All software has bugs from time to time – this is an unfortunate but unavoidable part of software development. The crucial questions are – what happens when software goes wrong? And how can software errors be solved?
Here at Enable, we believe that it is important to thoroughly monitor and address any issues we find within our applications to continuously improve their performance and usability. Part of this includes being able to react as quickly as possible to when an error occurs within our system.
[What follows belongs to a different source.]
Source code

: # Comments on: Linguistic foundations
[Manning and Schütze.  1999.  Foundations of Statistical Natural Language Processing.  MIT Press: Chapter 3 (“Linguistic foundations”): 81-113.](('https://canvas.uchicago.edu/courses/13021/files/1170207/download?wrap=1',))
Below we explain what happens when our software has an issue.
We have designed and built a three-stage process which goes from an error occurring in one of our systems to the error being raised, investigated and resolved.
Azure Application Insights is a feature integrated within Microsoft’s hosting infrastructure to provide management of the performance of an application. This provides a lot of information about how our systems are working, including details about performance and system usage. It also provides information about any errors that occur in the operation of our system.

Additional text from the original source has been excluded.